Required work: The records sit below. Return every line in them that holds the word "someone".

Input material:

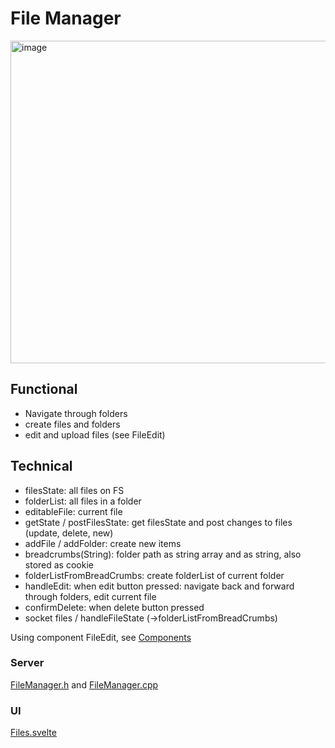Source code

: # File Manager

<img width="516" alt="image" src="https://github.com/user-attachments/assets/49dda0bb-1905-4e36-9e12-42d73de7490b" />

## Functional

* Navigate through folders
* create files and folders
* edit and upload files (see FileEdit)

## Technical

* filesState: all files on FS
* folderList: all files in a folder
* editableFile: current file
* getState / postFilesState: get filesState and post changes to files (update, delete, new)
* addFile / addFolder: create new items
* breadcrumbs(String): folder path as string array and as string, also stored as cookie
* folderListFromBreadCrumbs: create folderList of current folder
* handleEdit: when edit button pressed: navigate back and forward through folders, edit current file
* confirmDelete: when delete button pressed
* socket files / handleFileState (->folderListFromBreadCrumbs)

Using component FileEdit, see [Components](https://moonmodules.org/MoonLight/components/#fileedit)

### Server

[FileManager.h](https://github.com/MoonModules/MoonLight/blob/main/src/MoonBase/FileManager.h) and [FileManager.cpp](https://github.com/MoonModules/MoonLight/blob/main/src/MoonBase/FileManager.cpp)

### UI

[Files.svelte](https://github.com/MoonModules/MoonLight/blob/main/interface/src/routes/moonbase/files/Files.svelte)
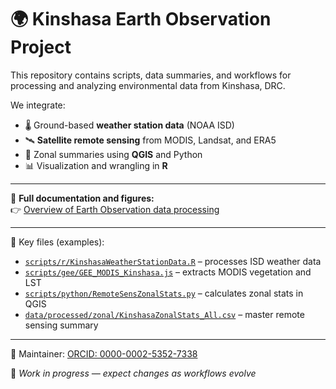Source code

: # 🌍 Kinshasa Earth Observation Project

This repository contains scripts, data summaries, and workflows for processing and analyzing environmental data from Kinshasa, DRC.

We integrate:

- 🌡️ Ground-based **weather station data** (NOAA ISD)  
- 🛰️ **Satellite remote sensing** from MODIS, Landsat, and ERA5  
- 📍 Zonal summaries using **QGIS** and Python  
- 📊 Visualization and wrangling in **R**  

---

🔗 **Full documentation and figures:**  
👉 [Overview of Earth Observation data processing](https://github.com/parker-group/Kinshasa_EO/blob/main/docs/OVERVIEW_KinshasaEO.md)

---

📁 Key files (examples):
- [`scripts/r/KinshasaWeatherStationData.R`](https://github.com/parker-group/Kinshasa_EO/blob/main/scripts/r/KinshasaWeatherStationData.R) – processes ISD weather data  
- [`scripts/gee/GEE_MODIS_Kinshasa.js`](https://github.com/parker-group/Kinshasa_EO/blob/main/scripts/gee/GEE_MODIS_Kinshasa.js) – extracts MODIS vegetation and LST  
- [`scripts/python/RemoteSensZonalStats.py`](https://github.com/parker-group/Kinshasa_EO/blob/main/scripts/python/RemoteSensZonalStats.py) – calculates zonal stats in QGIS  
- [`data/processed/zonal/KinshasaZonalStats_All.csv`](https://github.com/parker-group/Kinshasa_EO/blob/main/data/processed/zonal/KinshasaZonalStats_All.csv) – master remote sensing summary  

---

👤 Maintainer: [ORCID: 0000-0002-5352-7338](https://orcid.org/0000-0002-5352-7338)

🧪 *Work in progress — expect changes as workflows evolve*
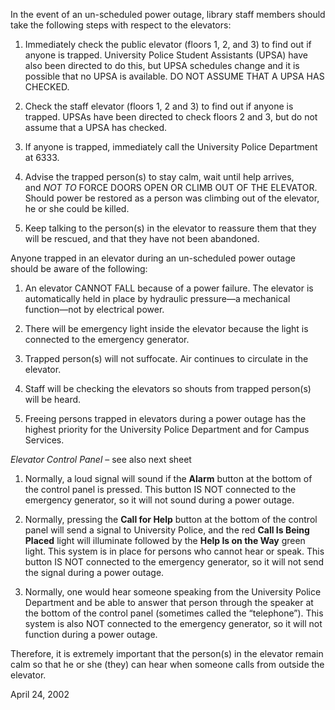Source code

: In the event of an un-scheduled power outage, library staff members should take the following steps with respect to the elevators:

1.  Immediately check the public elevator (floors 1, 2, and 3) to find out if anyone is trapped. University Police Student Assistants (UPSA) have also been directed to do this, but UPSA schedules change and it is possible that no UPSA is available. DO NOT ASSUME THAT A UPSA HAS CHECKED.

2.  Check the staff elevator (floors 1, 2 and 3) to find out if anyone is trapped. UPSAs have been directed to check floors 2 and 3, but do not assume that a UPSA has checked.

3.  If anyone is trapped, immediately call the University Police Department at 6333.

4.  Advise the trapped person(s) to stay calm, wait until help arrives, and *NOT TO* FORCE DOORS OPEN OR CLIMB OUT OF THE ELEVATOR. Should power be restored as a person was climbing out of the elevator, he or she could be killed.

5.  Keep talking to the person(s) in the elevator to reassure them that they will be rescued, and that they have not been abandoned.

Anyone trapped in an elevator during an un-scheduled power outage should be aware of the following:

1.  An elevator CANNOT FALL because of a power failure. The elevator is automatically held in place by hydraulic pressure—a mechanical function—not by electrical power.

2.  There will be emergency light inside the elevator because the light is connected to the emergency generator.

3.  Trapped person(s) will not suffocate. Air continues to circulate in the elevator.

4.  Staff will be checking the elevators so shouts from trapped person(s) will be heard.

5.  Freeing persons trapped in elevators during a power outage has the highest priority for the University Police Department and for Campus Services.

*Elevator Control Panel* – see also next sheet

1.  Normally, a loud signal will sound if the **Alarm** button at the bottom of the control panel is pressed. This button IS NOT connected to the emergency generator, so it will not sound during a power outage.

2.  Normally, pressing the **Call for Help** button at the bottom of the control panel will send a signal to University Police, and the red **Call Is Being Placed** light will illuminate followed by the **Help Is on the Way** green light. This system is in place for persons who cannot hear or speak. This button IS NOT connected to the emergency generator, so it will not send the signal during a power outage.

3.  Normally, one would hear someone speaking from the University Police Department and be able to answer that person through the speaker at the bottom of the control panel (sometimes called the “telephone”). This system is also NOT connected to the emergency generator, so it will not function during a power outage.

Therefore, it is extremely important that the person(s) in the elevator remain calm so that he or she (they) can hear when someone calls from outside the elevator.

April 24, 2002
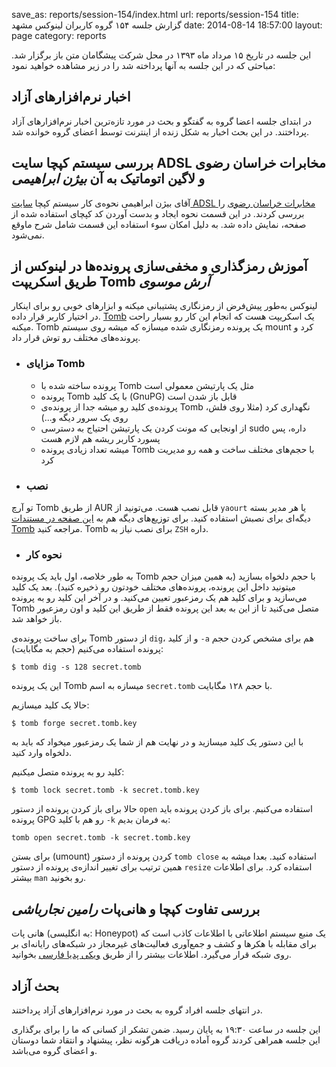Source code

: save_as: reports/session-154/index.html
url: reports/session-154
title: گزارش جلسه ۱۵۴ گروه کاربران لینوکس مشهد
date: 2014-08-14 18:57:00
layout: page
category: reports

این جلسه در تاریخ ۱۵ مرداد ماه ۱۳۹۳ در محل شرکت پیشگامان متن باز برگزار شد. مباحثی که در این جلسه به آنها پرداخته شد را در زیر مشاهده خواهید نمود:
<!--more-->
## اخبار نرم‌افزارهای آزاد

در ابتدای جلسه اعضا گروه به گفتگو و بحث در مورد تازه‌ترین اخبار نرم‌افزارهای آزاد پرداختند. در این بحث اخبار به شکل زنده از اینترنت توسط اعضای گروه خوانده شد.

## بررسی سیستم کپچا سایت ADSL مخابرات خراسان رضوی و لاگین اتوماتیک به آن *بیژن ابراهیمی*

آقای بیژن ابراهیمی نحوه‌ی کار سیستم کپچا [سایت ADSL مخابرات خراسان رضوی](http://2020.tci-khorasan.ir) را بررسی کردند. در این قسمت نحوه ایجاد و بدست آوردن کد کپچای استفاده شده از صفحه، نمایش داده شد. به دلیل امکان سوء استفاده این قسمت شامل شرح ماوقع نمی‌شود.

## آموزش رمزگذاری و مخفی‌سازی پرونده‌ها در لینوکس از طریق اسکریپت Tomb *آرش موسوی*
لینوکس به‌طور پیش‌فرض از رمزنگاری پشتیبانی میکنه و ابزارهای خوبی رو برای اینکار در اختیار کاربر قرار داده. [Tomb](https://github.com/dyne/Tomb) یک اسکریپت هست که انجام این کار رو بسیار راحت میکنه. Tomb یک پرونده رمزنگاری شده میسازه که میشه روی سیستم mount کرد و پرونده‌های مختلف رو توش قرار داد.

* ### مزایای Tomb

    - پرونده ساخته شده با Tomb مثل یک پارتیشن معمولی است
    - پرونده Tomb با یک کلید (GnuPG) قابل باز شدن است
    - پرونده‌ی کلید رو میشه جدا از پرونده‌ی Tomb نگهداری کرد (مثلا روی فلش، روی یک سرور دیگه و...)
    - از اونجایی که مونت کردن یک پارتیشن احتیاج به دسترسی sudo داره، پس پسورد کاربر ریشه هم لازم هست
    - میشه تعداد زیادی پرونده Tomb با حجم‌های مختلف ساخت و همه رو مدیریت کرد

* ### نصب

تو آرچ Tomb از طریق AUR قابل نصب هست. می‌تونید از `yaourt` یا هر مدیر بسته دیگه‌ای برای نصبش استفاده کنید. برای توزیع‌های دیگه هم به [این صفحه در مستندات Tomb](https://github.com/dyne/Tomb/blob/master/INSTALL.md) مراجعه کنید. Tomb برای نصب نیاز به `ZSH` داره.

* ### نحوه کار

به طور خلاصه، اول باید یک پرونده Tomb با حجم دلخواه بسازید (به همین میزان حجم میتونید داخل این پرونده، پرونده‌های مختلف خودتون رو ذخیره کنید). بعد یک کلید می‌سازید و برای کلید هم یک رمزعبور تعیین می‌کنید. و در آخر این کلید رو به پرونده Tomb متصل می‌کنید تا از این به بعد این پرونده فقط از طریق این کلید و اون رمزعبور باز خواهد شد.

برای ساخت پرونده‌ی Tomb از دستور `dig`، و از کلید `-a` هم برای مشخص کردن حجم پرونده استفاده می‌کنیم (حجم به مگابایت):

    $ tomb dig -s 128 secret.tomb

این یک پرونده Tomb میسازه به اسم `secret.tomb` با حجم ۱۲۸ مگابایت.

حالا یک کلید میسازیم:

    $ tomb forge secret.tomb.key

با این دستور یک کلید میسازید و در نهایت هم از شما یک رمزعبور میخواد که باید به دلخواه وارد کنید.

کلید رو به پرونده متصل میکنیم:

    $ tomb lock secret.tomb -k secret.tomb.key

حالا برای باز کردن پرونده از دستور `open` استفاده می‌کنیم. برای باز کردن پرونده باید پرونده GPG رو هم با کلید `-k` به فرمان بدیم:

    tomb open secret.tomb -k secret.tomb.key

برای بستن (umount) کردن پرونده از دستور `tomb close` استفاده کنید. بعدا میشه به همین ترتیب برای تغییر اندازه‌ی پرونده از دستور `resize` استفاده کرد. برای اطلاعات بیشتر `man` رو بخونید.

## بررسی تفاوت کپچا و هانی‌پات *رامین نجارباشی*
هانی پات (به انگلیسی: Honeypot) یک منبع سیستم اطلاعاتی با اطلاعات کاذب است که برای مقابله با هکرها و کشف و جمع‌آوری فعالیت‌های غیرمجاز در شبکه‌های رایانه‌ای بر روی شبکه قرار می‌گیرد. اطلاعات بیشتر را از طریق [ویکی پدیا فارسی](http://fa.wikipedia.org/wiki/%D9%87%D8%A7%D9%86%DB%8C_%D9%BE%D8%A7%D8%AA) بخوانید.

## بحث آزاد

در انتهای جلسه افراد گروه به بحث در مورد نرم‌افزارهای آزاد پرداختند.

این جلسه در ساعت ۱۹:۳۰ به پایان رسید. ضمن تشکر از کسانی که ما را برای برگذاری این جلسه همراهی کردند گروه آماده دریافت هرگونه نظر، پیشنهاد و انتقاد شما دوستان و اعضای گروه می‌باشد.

---

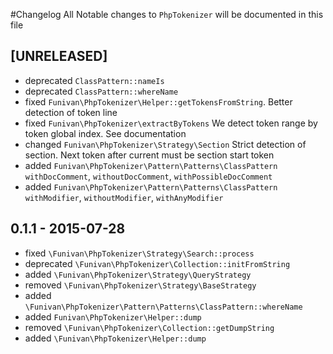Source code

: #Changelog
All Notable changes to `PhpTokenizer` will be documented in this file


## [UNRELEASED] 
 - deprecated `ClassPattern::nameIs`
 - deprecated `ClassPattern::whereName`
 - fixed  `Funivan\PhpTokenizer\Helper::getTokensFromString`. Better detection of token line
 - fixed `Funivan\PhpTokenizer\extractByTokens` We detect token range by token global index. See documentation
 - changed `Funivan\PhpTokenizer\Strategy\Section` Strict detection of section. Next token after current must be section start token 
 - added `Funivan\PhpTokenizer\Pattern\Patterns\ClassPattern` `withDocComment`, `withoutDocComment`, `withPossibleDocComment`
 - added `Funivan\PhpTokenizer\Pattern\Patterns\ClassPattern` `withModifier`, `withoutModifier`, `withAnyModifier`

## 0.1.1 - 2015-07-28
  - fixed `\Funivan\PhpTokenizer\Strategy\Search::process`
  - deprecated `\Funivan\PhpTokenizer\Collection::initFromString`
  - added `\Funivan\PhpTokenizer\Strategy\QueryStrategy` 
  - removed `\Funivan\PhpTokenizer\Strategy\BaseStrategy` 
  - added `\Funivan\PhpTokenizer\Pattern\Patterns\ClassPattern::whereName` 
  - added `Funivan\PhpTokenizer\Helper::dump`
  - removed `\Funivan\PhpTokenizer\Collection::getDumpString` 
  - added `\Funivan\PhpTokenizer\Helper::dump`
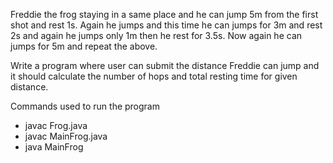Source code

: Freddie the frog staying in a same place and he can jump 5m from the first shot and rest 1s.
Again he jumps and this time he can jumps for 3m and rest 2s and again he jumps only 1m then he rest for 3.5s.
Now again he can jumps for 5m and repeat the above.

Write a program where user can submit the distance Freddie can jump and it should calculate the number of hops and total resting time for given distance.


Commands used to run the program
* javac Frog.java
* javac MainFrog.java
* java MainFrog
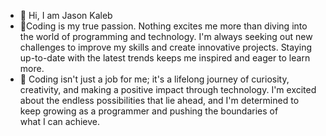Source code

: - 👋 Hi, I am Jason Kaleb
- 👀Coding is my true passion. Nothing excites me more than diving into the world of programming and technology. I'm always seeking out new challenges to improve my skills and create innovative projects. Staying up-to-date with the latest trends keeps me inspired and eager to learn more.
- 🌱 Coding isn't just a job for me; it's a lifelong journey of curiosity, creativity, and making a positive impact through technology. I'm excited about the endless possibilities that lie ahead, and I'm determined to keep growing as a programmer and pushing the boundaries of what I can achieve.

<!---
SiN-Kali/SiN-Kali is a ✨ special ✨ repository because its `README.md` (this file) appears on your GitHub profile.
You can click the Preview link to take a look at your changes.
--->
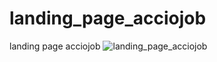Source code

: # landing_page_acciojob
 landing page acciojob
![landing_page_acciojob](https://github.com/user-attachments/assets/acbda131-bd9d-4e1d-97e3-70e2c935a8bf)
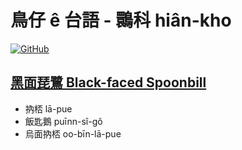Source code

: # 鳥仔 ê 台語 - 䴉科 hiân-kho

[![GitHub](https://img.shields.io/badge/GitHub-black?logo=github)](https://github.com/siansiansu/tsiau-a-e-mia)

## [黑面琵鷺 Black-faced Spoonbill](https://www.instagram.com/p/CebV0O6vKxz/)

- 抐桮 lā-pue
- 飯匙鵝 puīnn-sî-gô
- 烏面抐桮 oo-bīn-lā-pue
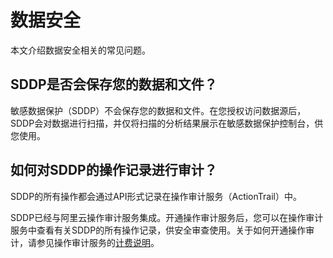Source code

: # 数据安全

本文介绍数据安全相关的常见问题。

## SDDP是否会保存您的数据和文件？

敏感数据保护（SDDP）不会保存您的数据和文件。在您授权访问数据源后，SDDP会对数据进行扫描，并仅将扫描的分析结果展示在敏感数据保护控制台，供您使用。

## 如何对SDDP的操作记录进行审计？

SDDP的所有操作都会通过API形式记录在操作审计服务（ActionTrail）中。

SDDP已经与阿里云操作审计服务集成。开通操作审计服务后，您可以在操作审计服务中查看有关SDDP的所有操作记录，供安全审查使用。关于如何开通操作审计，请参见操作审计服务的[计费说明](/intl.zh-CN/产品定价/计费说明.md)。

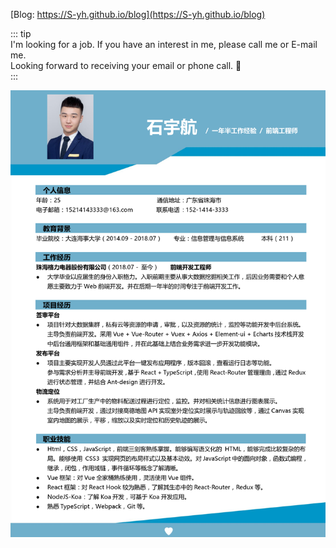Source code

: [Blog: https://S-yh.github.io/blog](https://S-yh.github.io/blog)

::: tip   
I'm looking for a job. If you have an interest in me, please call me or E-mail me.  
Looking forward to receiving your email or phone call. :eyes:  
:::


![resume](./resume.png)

Result for this task:
3.  Normally, one would hear someone speaking from the University Police Department and be able to answer that person through the speaker at the bottom of the control panel (sometimes called the “telephone”). This system is also NOT connected to the emergency generator, so it will not function during a power outage.
Therefore, it is extremely important that the person(s) in the elevator remain calm so that he or she (they) can hear when someone calls from outside the elevator.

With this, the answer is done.